Saturday, January 15, 2011

Conclusion: Keep On A-Keepin' On, But In a New Way



Emily Strides Forth Into a Brave New World...

Questions to Consider:

Can place-blogging make more visible the material conditions of writing Wysocki ascribes to her definition of new media? 

Does the nature of blogging sufficiently surface the role of technology in composition for those who use it? Can students adequately "consider the experiential and epistemological consequences of their new tools" through the act of blogging, or does the blog format/technology work to disguise those consequences? (Does blogging function for students too much as a means of publishing a final product, rather than as a visible means of constructing discourse?)

Is there a natural division between online places/communities and physical places/communities, or is it culturally constructed? Are the skills for "good citizenship" and place-connection learned online transferable to non-online communities?


Might place-blogging be important for OU students in particular, as a means of connecting to the Athens area?
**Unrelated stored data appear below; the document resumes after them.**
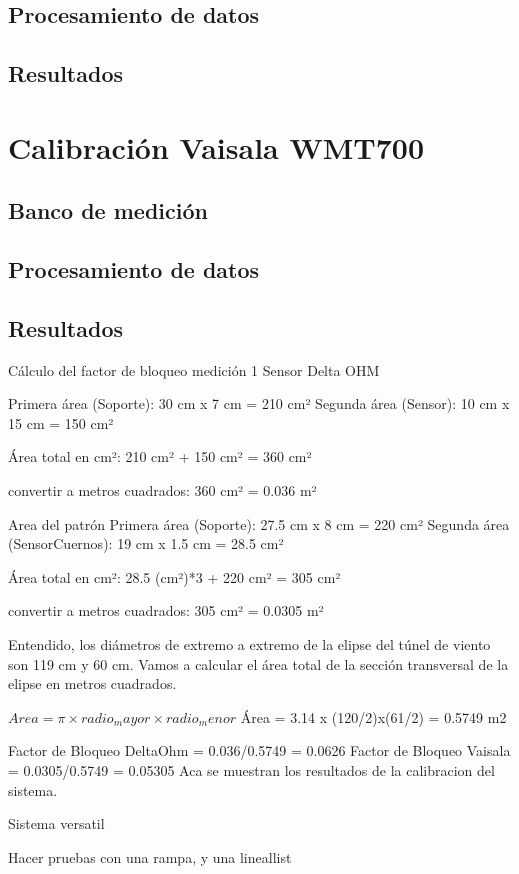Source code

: \subsection{Procesamiento de datos}
\subsection{Resultados}


\section{Calibración Vaisala WMT700}
\subsection{Banco de medición}
\subsection{Procesamiento de datos}
\subsection{Resultados}


Cálculo del factor de bloqueo medición 1
Sensor Delta OHM

Primera área (Soporte): 30 cm x 7 cm = 210 cm²
Segunda área (Sensor): 10 cm x 15 cm = 150 cm²

Área total en cm²: 210 cm² + 150 cm² = 360 cm²

convertir a metros cuadrados:
360 cm² = 0.036 m²


Area del patrón
Primera área (Soporte): 27.5 cm x 8 cm = 220 cm²
Segunda área (SensorCuernos): 19 cm x 1.5 cm = 28.5 cm²

Área total en cm²: 28.5 (cm²)*3 + 220 cm² =  305 cm²

convertir a metros cuadrados:
305 cm² = 0.0305 m²


Entendido, los diámetros de extremo a extremo de la elipse del túnel de viento son 119 cm y 60 cm. Vamos a calcular el área total de la sección transversal de la elipse en metros cuadrados.

$Area=\pi × radio_mayor × radio_ menor$
Área = 3.14 x (120/2)x(61/2) = 0.5749 m2

Factor de Bloqueo DeltaOhm = 0.036/0.5749 = 0.0626
Factor de Bloqueo Vaisala = 0.0305/0.5749 = 0.05305
Aca se muestran los resultados de la calibracion del sistema.

Sistema versatil

Hacer pruebas con una rampa, y una lineallist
Thursday, January 13, 2011

Weblog of a Place (2)


This is the view from my blog. It looks a whole lot like the view from my backyard.

Weblog of Place (1)

"After writing on this weblog for almost three years, I could say it has become a place. Not only a metaphorical or virtual place, but a real physical place. I feel like this weblog is an extra room in my house--the one with the funky pink wallpaper." (Fezoca, The Chatterbox)
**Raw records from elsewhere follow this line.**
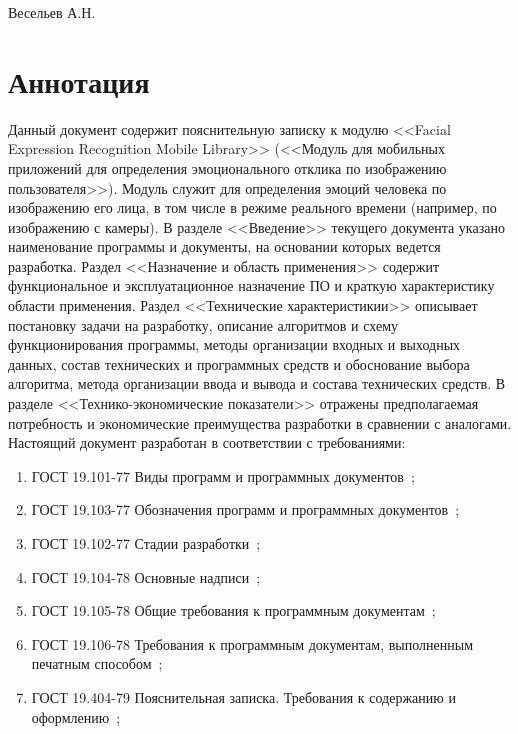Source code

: \documentclass[a4paper,12pt]{article}
\begin{document}
    {Весельев А.Н.}
    \firstPage
    \newpage
    \annotation
    \section*{Аннотация}
    Данный документ содержит пояснительную записку к модулю <<Facial Expression Recognition Mobile Library>> (<<Модуль для мобильных приложений для определения эмоционального отклика по изображению пользователя>>).
    Модуль служит для определения эмоций человека по изображению его лица, в том числе в режиме реального времени (например, по изображению с камеры).
    В разделе <<Введение>> текущего документа указано наименование программы и документы, на основании которых ведется разработка.
    Раздел <<Назначение и область применения>> содержит функциональное и эксплуатационное назначение ПО и краткую характеристику области применения.
    Раздел <<Технические характеристикии>> описывает постановку задачи на разработку, описание алгоритмов и схему функционирования программы, методы организации входных и выходных данных, состав технических и программных средств и обоснование выбора алгоритма, метода организации ввода и вывода и состава технических средств.
    В разделе <<Технико-экономические показатели>> отражены предполагаемая потребность и экономические преимущества разработки в сравнении с аналогами.
    Настоящий документ разработан в соответствии с требованиями:
    \begin{enumerate}
        \item ГОСТ 19.101-77 Виды программ и программных документов~\cite{gost1};
        \item ГОСТ 19.103-77 Обозначения программ и программных документов~\cite{gost2};
        \item ГОСТ 19.102-77 Стадии разработки~\cite{gost3};
        \item ГОСТ 19.104-78 Основные надписи~\cite{gost4};
        \item ГОСТ 19.105-78 Общие требования к программным документам~\cite{gost5};
        \item ГОСТ 19.106-78 Требования к программным документам, выполненным печатным способом~\cite{gost6};
        \item ГОСТ 19.404-79 Пояснительная записка. Требования к содержанию и оформлению~\cite{gost7};
    \end{enumerate}
    \newpage
    \thirdPage
    \newpage
\end{document}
"The combination of the graphic design elements of the web and the prominence weblogs give to the individual writer's voice enables a strong sense of place." (Numenius, Feathers of Hope)

Teaching the Tensions

"Because a place blog is not itself a substitute for the place it represents, its job is not to keep people there; it is only rhetorically successful if it convinces readers to leave it. Place bloggers hope you will return, but only after engaging with places first hand...place blogging can sometimes create a conflict between the time one spends in front of the computer writing and the time one spends exploring actual places."
"This is the dilemma all place bloggers struggle with, but it can be a productive tension if it serves to make the technology more visible to those who use it."

Technologies of Seeing (2)



At one time there were people who thought my grandfather was a technological wizard.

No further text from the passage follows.